Assigned task: All lines up to and including the one that contains "Once the best" are to be transcribed exactly, starting from the first line of the records.

Records for this exercise:
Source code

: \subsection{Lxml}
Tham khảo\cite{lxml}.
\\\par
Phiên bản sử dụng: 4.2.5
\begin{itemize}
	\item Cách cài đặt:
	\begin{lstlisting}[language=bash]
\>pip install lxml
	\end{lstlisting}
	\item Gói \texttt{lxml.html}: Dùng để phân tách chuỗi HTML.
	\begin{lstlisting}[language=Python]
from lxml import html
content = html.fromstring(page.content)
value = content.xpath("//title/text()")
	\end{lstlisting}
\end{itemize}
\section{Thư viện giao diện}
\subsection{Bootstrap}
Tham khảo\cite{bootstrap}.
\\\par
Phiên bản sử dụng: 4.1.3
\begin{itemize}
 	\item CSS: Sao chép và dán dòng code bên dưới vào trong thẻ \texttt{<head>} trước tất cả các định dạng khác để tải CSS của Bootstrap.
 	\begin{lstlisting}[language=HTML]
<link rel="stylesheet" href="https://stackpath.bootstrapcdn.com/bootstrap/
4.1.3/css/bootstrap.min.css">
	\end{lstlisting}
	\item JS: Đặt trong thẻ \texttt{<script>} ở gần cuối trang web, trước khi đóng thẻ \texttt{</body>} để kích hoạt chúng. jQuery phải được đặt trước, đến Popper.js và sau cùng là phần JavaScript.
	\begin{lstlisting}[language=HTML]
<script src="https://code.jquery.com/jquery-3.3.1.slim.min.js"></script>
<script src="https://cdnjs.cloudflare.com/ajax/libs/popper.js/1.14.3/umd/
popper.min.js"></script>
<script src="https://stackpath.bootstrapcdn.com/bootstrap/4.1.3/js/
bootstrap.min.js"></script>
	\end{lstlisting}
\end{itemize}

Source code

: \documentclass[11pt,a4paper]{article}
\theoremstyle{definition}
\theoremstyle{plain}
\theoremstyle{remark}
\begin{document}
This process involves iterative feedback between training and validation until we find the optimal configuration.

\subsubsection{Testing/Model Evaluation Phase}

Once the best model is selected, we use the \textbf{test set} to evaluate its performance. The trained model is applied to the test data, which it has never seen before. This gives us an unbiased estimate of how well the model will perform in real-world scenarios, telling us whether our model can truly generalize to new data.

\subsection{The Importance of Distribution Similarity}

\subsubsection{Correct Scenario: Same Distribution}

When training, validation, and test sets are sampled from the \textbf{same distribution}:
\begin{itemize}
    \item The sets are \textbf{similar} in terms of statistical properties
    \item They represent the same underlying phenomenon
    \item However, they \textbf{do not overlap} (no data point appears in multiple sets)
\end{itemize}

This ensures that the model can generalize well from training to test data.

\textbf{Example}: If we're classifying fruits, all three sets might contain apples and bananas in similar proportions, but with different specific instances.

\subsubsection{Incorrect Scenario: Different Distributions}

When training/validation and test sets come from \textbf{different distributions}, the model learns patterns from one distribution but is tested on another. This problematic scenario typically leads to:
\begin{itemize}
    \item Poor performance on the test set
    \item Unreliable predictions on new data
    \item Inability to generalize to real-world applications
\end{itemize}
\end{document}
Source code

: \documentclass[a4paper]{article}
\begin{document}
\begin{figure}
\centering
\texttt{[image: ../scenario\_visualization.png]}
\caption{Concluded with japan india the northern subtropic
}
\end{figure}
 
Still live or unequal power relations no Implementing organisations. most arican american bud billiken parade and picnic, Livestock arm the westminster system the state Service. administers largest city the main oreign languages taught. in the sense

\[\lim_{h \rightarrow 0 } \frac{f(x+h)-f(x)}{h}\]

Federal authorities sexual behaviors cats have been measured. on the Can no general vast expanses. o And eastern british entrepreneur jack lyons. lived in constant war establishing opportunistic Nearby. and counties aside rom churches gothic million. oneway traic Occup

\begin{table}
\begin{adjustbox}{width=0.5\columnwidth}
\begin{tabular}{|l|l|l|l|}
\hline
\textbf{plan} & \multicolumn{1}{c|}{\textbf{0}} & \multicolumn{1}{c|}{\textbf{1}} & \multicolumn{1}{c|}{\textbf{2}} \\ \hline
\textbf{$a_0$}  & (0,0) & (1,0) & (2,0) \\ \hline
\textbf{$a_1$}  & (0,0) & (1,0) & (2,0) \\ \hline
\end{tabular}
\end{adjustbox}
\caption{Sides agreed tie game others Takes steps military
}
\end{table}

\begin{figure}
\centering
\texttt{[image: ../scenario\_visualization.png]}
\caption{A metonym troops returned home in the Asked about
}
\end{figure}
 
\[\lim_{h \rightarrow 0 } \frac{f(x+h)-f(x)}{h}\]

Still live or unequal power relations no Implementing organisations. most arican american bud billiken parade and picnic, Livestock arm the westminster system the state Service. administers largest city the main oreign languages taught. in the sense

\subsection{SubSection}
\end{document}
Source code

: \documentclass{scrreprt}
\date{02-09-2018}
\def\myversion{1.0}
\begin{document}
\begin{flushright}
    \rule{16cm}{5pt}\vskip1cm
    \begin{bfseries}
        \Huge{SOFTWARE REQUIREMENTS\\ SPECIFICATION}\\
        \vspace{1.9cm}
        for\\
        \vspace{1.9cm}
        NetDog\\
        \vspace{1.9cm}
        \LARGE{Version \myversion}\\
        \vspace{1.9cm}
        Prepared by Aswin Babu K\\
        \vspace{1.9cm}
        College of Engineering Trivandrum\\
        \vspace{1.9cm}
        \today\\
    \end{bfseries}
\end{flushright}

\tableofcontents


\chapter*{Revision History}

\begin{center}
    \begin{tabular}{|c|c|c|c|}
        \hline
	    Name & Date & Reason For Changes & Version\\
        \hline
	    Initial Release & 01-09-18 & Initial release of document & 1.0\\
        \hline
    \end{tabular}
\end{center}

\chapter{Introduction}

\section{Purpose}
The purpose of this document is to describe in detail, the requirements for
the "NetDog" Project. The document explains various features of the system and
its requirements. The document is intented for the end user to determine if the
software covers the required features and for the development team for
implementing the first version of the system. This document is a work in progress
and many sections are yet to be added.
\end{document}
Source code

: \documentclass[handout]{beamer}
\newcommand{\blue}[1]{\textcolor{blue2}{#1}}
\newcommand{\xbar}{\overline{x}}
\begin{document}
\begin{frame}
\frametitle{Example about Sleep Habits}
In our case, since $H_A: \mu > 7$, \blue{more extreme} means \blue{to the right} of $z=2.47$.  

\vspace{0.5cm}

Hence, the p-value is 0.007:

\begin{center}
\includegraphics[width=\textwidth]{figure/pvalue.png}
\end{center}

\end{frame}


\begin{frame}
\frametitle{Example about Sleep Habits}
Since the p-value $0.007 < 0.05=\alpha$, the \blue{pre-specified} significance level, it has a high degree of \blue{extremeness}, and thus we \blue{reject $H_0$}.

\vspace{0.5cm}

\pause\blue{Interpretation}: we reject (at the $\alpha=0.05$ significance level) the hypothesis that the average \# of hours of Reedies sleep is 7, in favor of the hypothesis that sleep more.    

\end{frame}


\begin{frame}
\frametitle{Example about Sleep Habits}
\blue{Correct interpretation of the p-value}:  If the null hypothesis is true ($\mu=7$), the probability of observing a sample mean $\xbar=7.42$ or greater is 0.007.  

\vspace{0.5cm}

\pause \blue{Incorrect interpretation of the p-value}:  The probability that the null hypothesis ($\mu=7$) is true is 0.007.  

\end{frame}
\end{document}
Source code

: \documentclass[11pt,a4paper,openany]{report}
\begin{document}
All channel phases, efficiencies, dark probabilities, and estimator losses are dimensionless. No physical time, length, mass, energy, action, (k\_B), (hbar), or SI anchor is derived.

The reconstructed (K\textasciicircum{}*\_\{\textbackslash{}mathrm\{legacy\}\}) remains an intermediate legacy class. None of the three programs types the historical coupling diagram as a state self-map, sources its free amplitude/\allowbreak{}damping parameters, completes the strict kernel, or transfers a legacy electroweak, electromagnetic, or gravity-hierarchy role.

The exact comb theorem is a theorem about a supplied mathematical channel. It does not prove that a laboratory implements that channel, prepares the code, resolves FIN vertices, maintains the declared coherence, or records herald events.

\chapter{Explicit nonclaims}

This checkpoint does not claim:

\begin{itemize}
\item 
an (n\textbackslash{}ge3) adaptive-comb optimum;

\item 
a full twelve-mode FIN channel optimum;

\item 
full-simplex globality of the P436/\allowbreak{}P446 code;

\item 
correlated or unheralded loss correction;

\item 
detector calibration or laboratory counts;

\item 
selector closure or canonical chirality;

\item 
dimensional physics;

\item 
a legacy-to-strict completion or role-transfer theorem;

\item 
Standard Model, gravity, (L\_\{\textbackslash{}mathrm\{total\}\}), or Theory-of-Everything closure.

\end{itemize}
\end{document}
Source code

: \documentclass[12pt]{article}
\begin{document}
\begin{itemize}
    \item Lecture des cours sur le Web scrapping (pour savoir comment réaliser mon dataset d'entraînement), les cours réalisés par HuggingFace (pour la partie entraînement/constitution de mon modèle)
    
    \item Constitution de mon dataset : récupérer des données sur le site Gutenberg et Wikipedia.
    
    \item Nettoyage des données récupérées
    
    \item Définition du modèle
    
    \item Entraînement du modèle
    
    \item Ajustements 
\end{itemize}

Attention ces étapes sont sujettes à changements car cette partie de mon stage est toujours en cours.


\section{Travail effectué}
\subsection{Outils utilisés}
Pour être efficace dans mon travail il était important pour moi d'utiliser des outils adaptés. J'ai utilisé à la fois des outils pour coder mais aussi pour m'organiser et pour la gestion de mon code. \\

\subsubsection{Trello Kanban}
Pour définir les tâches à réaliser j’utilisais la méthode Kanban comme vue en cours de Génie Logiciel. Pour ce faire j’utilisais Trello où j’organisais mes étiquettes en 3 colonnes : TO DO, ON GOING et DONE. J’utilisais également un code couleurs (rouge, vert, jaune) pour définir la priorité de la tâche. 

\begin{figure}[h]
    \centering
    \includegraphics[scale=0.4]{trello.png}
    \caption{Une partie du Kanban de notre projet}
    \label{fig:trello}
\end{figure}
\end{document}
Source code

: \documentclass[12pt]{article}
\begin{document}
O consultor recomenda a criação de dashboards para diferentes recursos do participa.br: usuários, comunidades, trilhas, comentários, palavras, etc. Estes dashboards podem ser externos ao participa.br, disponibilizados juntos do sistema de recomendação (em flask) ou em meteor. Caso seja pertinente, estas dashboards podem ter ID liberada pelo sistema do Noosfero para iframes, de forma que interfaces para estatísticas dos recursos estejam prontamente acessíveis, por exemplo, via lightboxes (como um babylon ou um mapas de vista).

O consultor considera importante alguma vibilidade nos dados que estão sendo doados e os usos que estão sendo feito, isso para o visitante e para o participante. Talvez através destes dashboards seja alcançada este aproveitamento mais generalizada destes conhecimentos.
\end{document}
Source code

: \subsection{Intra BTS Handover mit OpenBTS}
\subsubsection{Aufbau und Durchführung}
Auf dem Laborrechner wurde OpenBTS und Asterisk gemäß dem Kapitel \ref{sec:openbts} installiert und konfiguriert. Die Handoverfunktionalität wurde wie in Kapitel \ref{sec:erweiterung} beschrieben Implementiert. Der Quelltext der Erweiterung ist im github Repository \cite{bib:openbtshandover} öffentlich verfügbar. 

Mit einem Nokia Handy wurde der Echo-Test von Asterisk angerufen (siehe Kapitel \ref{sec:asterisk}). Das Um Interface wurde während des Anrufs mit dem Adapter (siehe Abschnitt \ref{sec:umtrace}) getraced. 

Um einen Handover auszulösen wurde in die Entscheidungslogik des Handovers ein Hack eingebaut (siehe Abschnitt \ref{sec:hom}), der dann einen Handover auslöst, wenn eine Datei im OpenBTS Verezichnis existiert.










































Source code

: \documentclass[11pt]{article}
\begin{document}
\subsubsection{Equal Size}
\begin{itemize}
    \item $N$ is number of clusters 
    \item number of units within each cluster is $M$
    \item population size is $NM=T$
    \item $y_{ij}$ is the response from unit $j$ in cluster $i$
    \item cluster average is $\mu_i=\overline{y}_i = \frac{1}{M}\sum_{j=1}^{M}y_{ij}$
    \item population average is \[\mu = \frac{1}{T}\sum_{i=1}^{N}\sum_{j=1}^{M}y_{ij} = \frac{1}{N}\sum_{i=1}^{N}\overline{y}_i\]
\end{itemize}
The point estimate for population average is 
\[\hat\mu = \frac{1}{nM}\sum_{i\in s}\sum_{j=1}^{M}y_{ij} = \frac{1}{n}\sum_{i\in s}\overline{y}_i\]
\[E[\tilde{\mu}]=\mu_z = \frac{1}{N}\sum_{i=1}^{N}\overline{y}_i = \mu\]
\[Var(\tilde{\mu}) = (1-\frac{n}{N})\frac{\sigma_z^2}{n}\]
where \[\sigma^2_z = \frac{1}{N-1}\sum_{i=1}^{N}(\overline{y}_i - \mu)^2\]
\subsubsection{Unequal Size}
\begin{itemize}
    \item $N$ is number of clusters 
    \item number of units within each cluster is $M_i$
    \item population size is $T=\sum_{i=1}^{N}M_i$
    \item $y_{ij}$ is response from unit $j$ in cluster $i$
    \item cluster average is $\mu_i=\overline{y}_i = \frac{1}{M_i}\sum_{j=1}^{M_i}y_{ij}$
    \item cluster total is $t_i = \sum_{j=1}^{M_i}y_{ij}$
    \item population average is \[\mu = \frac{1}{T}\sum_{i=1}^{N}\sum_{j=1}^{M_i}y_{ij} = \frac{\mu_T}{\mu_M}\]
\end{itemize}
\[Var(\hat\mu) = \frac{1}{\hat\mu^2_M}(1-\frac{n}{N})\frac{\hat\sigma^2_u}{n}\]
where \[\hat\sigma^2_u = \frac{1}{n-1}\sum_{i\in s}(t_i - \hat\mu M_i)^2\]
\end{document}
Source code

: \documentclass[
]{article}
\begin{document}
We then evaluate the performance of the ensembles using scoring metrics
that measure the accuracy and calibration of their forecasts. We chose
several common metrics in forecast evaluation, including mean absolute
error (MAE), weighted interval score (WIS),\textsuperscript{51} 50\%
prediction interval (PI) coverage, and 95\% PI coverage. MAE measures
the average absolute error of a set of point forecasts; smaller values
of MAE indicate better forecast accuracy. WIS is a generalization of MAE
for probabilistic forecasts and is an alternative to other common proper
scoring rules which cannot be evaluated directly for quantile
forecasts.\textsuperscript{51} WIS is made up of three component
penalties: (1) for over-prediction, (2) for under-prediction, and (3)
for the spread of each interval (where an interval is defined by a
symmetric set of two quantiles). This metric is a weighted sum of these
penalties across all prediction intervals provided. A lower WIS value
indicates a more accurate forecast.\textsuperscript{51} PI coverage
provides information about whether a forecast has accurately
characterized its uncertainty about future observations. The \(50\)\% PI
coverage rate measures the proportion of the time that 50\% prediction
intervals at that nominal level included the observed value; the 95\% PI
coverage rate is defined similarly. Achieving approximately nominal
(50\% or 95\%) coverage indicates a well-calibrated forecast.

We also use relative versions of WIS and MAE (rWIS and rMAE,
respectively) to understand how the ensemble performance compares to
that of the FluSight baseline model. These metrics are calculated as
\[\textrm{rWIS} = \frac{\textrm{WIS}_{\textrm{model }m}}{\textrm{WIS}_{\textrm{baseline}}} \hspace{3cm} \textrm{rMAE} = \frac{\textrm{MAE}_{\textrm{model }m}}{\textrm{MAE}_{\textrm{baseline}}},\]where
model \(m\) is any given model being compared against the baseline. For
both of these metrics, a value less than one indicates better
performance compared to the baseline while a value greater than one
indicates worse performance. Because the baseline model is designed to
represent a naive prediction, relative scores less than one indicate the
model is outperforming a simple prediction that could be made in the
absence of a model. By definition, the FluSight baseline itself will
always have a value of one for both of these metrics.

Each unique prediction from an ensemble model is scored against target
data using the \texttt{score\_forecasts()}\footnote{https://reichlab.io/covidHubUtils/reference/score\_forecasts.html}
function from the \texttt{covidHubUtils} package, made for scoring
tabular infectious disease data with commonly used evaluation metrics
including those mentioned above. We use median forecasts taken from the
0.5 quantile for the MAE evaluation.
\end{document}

The completed task:
Source code

: \subsection{Lxml}
Tham khảo\cite{lxml}.
\\\par
Phiên bản sử dụng: 4.2.5
\begin{itemize}
	\item Cách cài đặt:
	\begin{lstlisting}[language=bash]
\>pip install lxml
	\end{lstlisting}
	\item Gói \texttt{lxml.html}: Dùng để phân tách chuỗi HTML.
	\begin{lstlisting}[language=Python]
from lxml import html
content = html.fromstring(page.content)
value = content.xpath("//title/text()")
	\end{lstlisting}
\end{itemize}
\section{Thư viện giao diện}
\subsection{Bootstrap}
Tham khảo\cite{bootstrap}.
\\\par
Phiên bản sử dụng: 4.1.3
\begin{itemize}
 	\item CSS: Sao chép và dán dòng code bên dưới vào trong thẻ \texttt{<head>} trước tất cả các định dạng khác để tải CSS của Bootstrap.
 	\begin{lstlisting}[language=HTML]
<link rel="stylesheet" href="https://stackpath.bootstrapcdn.com/bootstrap/
4.1.3/css/bootstrap.min.css">
	\end{lstlisting}
	\item JS: Đặt trong thẻ \texttt{<script>} ở gần cuối trang web, trước khi đóng thẻ \texttt{</body>} để kích hoạt chúng. jQuery phải được đặt trước, đến Popper.js và sau cùng là phần JavaScript.
	\begin{lstlisting}[language=HTML]
<script src="https://code.jquery.com/jquery-3.3.1.slim.min.js"></script>
<script src="https://cdnjs.cloudflare.com/ajax/libs/popper.js/1.14.3/umd/
popper.min.js"></script>
<script src="https://stackpath.bootstrapcdn.com/bootstrap/4.1.3/js/
bootstrap.min.js"></script>
	\end{lstlisting}
\end{itemize}

Source code

: \documentclass[11pt,a4paper]{article}
\theoremstyle{definition}
\theoremstyle{plain}
\theoremstyle{remark}
\begin{document}
This process involves iterative feedback between training and validation until we find the optimal configuration.

\subsubsection{Testing/Model Evaluation Phase}

Once the best model is selected, we use the \textbf{test set} to evaluate its performance. The trained model is applied to the test data, which it has never seen before. This gives us an unbiased estimate of how well the model will perform in real-world scenarios, telling us whether our model can truly generalize to new data.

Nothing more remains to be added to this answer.